# Source information
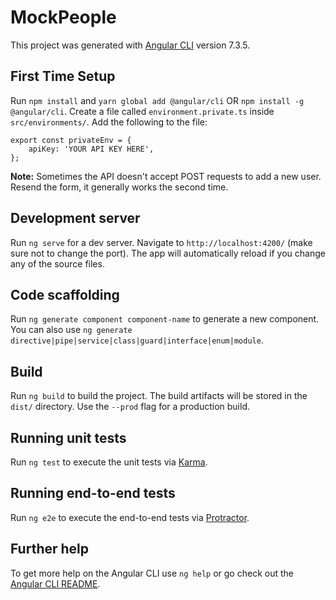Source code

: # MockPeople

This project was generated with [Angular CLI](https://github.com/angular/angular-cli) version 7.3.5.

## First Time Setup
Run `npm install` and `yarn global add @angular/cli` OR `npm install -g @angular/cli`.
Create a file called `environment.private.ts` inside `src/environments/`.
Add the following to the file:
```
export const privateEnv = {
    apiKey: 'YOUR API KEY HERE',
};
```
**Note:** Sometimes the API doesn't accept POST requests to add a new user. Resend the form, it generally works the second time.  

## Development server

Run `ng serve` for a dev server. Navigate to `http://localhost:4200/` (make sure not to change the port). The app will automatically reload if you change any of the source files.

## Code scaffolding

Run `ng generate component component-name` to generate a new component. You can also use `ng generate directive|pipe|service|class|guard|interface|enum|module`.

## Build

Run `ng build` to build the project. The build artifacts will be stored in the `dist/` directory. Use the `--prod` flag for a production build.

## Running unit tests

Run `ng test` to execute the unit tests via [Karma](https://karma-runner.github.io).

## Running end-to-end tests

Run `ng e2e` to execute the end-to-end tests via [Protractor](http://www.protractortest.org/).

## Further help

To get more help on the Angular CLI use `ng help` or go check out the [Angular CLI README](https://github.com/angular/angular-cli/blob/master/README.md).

---

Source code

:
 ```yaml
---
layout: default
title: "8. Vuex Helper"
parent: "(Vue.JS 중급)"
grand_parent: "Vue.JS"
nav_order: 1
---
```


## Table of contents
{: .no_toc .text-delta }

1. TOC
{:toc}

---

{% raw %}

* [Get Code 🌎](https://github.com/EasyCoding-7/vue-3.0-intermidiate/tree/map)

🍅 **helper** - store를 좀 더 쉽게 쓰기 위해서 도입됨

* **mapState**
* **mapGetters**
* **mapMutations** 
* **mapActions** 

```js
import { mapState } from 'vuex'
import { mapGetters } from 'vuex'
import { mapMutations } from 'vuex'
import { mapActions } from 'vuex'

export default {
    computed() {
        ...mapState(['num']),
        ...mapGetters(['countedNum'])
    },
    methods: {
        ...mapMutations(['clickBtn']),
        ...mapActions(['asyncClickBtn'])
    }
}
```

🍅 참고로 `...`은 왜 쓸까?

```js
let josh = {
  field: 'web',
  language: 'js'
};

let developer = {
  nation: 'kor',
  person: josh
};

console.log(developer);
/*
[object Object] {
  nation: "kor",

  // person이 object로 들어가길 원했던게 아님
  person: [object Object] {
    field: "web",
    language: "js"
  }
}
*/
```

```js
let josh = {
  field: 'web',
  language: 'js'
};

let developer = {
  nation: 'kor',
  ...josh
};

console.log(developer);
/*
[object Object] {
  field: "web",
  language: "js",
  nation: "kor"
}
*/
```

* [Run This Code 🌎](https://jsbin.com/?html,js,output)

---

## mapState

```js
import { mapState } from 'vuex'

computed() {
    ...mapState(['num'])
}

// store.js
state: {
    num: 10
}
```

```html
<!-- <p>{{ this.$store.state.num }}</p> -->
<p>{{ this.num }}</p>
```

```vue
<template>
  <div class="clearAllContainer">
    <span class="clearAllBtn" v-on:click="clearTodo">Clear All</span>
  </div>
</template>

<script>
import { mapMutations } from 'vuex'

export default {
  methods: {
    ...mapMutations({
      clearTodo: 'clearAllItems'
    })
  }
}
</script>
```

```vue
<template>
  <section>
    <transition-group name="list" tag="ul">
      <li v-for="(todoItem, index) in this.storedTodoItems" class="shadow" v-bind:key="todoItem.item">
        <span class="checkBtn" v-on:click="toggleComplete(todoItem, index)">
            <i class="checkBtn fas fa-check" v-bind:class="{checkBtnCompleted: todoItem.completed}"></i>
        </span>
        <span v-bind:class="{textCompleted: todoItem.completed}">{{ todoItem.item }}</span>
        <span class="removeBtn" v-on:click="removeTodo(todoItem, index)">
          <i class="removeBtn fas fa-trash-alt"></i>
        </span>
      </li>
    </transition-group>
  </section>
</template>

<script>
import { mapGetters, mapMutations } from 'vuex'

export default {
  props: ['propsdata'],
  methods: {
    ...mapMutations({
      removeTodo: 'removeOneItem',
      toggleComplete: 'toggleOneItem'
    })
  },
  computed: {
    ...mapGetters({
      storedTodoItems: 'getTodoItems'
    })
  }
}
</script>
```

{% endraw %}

# What to do
Your reply should be the number of lines in the entries that contain "removeBtn", nothing more.

# Solution
2